Happy September! For those of you, like me, in the Northern Hemisphere, I hope you enjoyed your summer and that the academic year is off to a great start. For Southern colleagues, I hope spring is off to a great start. And I hope the issues from the archives were of interest (I got some great comments!)

This will be a short one to get us back into the swing of things.

One thing I couldn’t help but notice as I kept the job board up to date and sent out the highlights is that we’re in a very different jobs environment than I ever remember seeing here at RCT international headquarters:

  • There’s just more jobs out there than I ever remember there being - we have 369 up right now, and I’m being much fussier about what gets included than I have been at any time in the past four years.
  • More jobs is better than fewer jobs, but the high number is also partly because jobs are opening up faster than they’re being filled. Some of these jobs are taking forever to close - there’s some good-looking jobs that’ve been on the board since February.
  • There’s been a startling number of institution-level academic jobs titled director or higher, for running combined software, data, and HPC efforts across campus. This is terrific news! When I started the board, seeing these teams fragmented by department and by practice was still the default.
  • Even better, some of these jobs explicitly have peer directors, reporting up to the same manager, who are in charge of shared research facilities (things like bioinfo cores, cryo-em facilities…). This is hugely important for a couple of reasons. For one, all these teams are peers, and I find it incredibly disheartening how few teams (even teams I talk to in the same institution!) know about each other on campus. It’s important that they work together; they are not the competition (#142)
  • Further, someone should be looking at all these research technical professional teams as a portfolio. As I say here so often you’re sick of hearing it — we are a research function, not an IT function. Our job is to enable research, and someone who finds themselves with an extra tranche of money some given budget year should be deciding between giving it to a spectroscopy core vs a research software team, rather than between a research HPC system vs more desktop support for the finance department.
  • Speaking of shared research facilities, I’m seeing an “echo” of the brief cryo-em facility manager boom that I saw last year - presumably this is tied to funding cycles for such infrastructure.

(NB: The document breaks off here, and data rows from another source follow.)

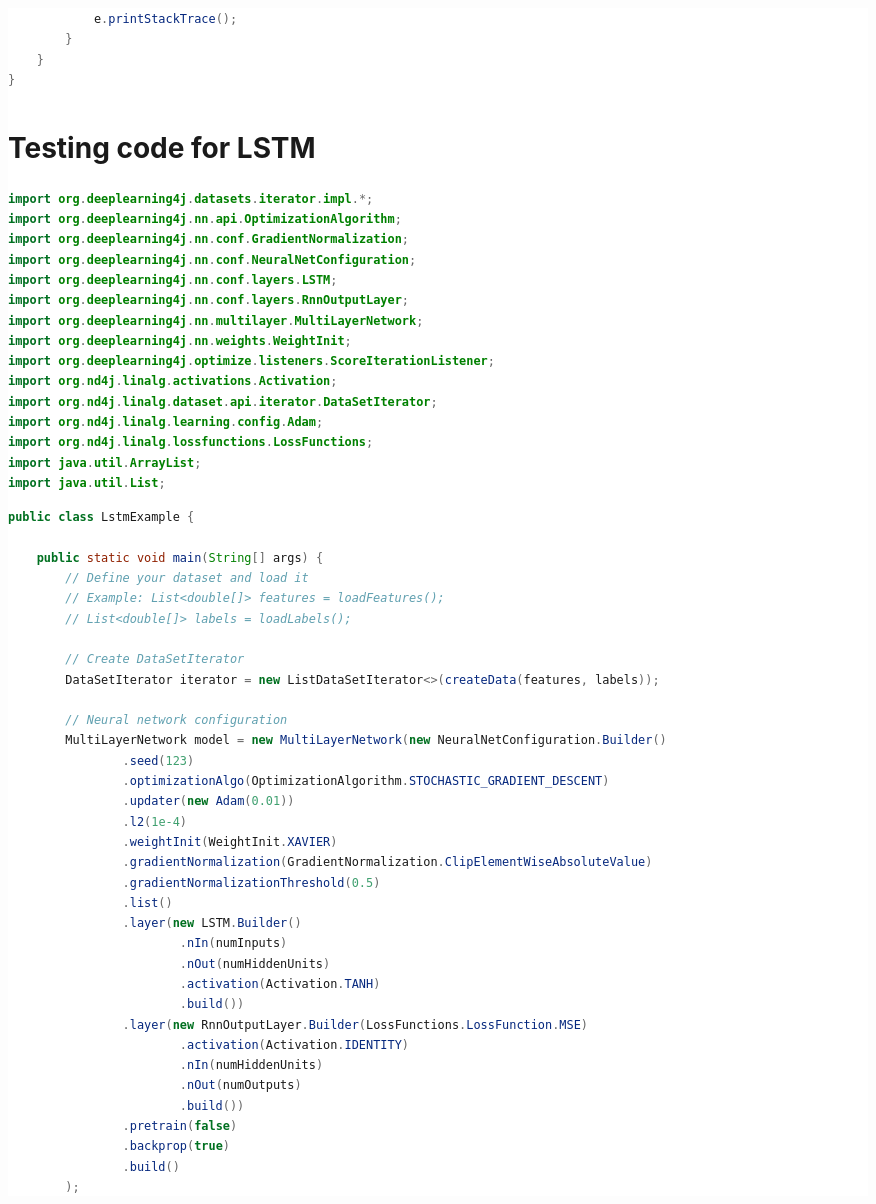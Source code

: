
 ```java
            e.printStackTrace();
        }
    }
}
```

# Testing code for LSTM


```java
import org.deeplearning4j.datasets.iterator.impl.*;
import org.deeplearning4j.nn.api.OptimizationAlgorithm;
import org.deeplearning4j.nn.conf.GradientNormalization;
import org.deeplearning4j.nn.conf.NeuralNetConfiguration;
import org.deeplearning4j.nn.conf.layers.LSTM;
import org.deeplearning4j.nn.conf.layers.RnnOutputLayer;
import org.deeplearning4j.nn.multilayer.MultiLayerNetwork;
import org.deeplearning4j.nn.weights.WeightInit;
import org.deeplearning4j.optimize.listeners.ScoreIterationListener;
import org.nd4j.linalg.activations.Activation;
import org.nd4j.linalg.dataset.api.iterator.DataSetIterator;
import org.nd4j.linalg.learning.config.Adam;
import org.nd4j.linalg.lossfunctions.LossFunctions;
import java.util.ArrayList;
import java.util.List;
```


```java
public class LstmExample {

    public static void main(String[] args) {
        // Define your dataset and load it
        // Example: List<double[]> features = loadFeatures();
        // List<double[]> labels = loadLabels();

        // Create DataSetIterator
        DataSetIterator iterator = new ListDataSetIterator<>(createData(features, labels));

        // Neural network configuration
        MultiLayerNetwork model = new MultiLayerNetwork(new NeuralNetConfiguration.Builder()
                .seed(123)
                .optimizationAlgo(OptimizationAlgorithm.STOCHASTIC_GRADIENT_DESCENT)
                .updater(new Adam(0.01))
                .l2(1e-4)
                .weightInit(WeightInit.XAVIER)
                .gradientNormalization(GradientNormalization.ClipElementWiseAbsoluteValue)
                .gradientNormalizationThreshold(0.5)
                .list()
                .layer(new LSTM.Builder()
                        .nIn(numInputs)
                        .nOut(numHiddenUnits)
                        .activation(Activation.TANH)
                        .build())
                .layer(new RnnOutputLayer.Builder(LossFunctions.LossFunction.MSE)
                        .activation(Activation.IDENTITY)
                        .nIn(numHiddenUnits)
                        .nOut(numOutputs)
                        .build())
                .pretrain(false)
                .backprop(true)
                .build()
        );

```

It’s worth discussing that in the context of the corresponding jobs in industry that I also include in the job board.

  • This is an absolutely brutal time for job seekers in tech, for almost everything except HPC infrastructure (including datacentres) or AI jobs.
  • Even in tech, AI jobs are staying open for a long time - there are just more jobs than candidates right now.
  • There are definitely job for people developing novel deep learning architectures, etc, but one big part of AI jobs are for applying deep learning to particular domains and problems. I think about this like numerical linear algebra - yes, it’s important, but there’s only so many people we need to be writing preconditioners and sparse solvers. Most of the work is around using those tools to get work done.
  • Another part is for AI infrastructure, especially around storage and orchestration.
  • Outside of AI and AI infrastructure for most other areas, tech jobs are seeing hundreds or thousands of applicants per open position.
  • So this doesn’t help us for some of our roles that were already hard to get candidates for, but if you’re looking for say web developers or data scientists or systems administrators or even say small-scale kubernetes infrastructure expertise there are a lot of people looking for alternatives to industry right now.
  • On the other hand, biotech has picked right back up after their own round of layoffs, which is making things tough again for some core facilities trying to hire.
  • Quantum is starting to pick up again in earnest, too.
  • When the job board began, I was seeing “manager, data management” type jobs in regulated industries which were starting to hire data science teams. Now, with the AI boom, these have become something like Data Governance or Responsible AI roles, and they are everywhere, having really picked up over the summer. I find those roles fascinating not just because they reflect the importance of what we do (and the responsibility we should feel!) but because they are interesting interdisciplinary jobs, combining data, software, policy, and sometimes computing or storage expertise.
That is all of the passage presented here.